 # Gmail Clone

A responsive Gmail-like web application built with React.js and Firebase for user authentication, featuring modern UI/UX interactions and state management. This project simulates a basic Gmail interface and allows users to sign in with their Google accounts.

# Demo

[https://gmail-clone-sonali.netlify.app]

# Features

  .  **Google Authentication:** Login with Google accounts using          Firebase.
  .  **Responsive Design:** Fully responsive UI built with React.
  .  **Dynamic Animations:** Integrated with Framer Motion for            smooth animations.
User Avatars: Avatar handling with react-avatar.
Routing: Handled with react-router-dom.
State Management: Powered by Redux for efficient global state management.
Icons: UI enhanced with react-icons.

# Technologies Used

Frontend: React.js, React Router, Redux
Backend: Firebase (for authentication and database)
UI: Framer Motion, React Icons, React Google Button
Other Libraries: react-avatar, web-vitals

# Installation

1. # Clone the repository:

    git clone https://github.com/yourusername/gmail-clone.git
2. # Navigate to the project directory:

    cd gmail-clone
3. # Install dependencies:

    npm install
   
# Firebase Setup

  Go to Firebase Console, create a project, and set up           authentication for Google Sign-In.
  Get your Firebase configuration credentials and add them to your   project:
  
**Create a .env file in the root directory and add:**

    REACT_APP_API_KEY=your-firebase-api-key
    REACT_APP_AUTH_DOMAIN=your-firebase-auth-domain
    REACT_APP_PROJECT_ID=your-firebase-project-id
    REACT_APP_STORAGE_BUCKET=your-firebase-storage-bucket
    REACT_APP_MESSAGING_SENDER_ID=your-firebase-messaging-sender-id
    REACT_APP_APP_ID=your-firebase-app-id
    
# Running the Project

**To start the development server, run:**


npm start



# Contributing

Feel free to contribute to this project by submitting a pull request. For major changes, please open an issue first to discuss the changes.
- - - - - - -
In the data above, find the line that contains "Icons: UI enhanced with react-icons." and the line that contains "1. # Clone the". Repeat exactly those lines and every line between them, and only those.

◆ Completed task ◆
Icons: UI enhanced with react-icons.

# Technologies Used

Frontend: React.js, React Router, Redux
Backend: Firebase (for authentication and database)
UI: Framer Motion, React Icons, React Google Button
Other Libraries: react-avatar, web-vitals

# Installation

1. # Clone the repository:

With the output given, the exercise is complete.